When Minnesota parents go through a divorce, they often finalize a custody agreement that determine who the child will live with, when the child will spend time with the other parent and how the child will be raised. There are many parents who are able to make a child custody agreement work for them even as the child grows older and the parents’ situations change. However, there may come a time when the child custody order that is in place no longer works.
A parent who wants to make changes to a custody order will need to go to the original court where the order was finalized and ask to modify it. Generally, changes to the child custody order will only be made if the circumstances have changed substantially and modifying the court order is in the child’s best interest.

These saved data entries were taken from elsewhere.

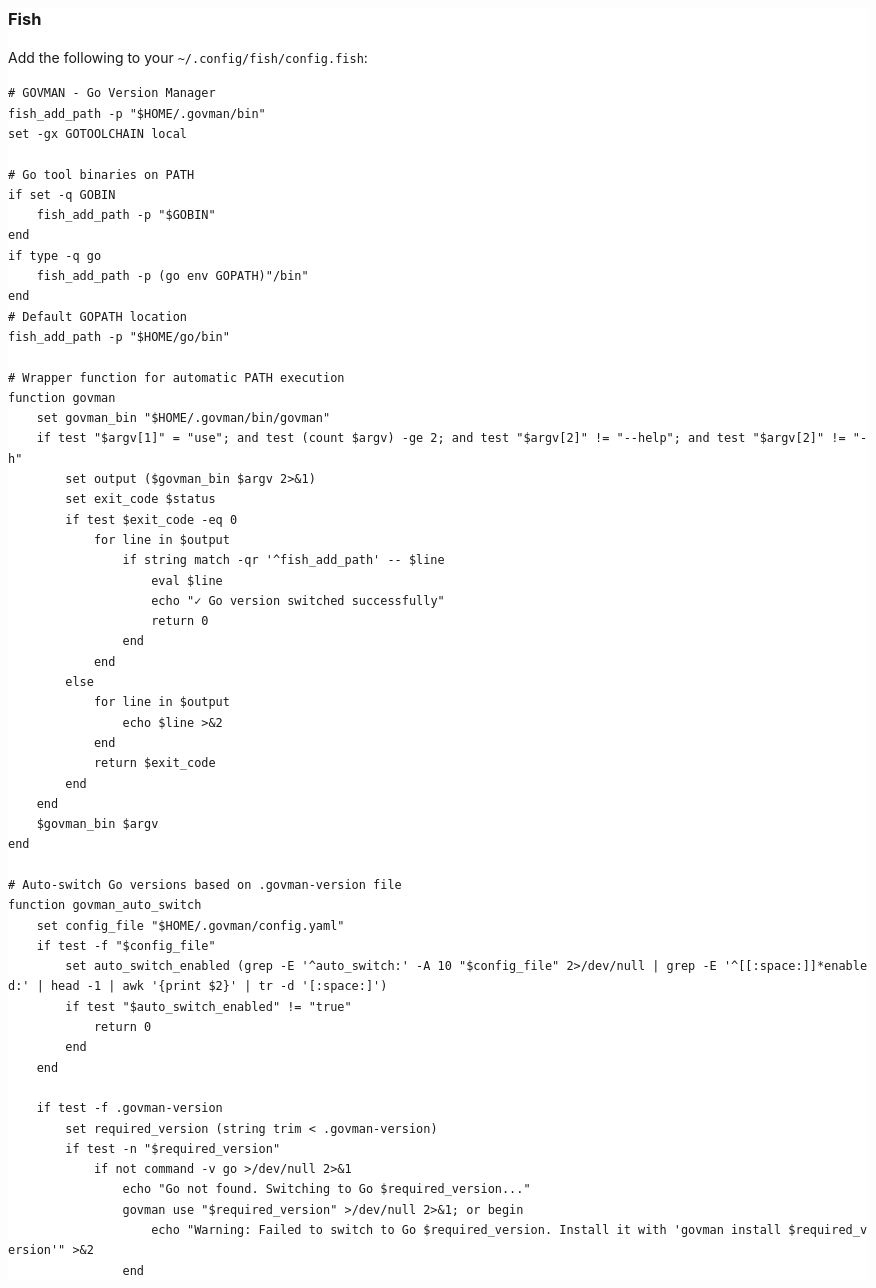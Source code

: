 ### Fish

Add the following to your `~/.config/fish/config.fish`:

```fish
# GOVMAN - Go Version Manager
fish_add_path -p "$HOME/.govman/bin"
set -gx GOTOOLCHAIN local

# Go tool binaries on PATH
if set -q GOBIN
    fish_add_path -p "$GOBIN"
end
if type -q go
    fish_add_path -p (go env GOPATH)"/bin"
end
# Default GOPATH location
fish_add_path -p "$HOME/go/bin"

# Wrapper function for automatic PATH execution
function govman
    set govman_bin "$HOME/.govman/bin/govman"
    if test "$argv[1]" = "use"; and test (count $argv) -ge 2; and test "$argv[2]" != "--help"; and test "$argv[2]" != "-h"
        set output ($govman_bin $argv 2>&1)
        set exit_code $status
        if test $exit_code -eq 0
            for line in $output
                if string match -qr '^fish_add_path' -- $line
                    eval $line
                    echo "✓ Go version switched successfully"
                    return 0
                end
            end
        else
            for line in $output
                echo $line >&2
            end
            return $exit_code
        end
    end
    $govman_bin $argv
end

# Auto-switch Go versions based on .govman-version file
function govman_auto_switch
    set config_file "$HOME/.govman/config.yaml"
    if test -f "$config_file"
        set auto_switch_enabled (grep -E '^auto_switch:' -A 10 "$config_file" 2>/dev/null | grep -E '^[[:space:]]*enabled:' | head -1 | awk '{print $2}' | tr -d '[:space:]')
        if test "$auto_switch_enabled" != "true"
            return 0
        end
    end

    if test -f .govman-version
        set required_version (string trim < .govman-version)
        if test -n "$required_version"
            if not command -v go >/dev/null 2>&1
                echo "Go not found. Switching to Go $required_version..."
                govman use "$required_version" >/dev/null 2>&1; or begin
                    echo "Warning: Failed to switch to Go $required_version. Install it with 'govman install $required_version'" >&2
                end
```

For example, if it suddenly becomes apparent that a parent cannot properly provide for their child due to drug abuse or being convicted of a crime, the other parent can potentially seek to have the court order modified. A parent who has moved to a different jurisdiction can ask that the court in their jurisdiction modify the order, though there is a likelihood that they may have to go back to the court where the order was finalized.
Most noncustodial parents have certain visitation rights that are laid out in the child custody order. However, if the noncustodial parent’s situation changes and the custodial parent has evidence to believe that it is not in the best interests of the child to continue to be as involved with them, they could ask the court to modify their child custody order. A family law attorney may assist with filing the paperwork and arguing the motion in court.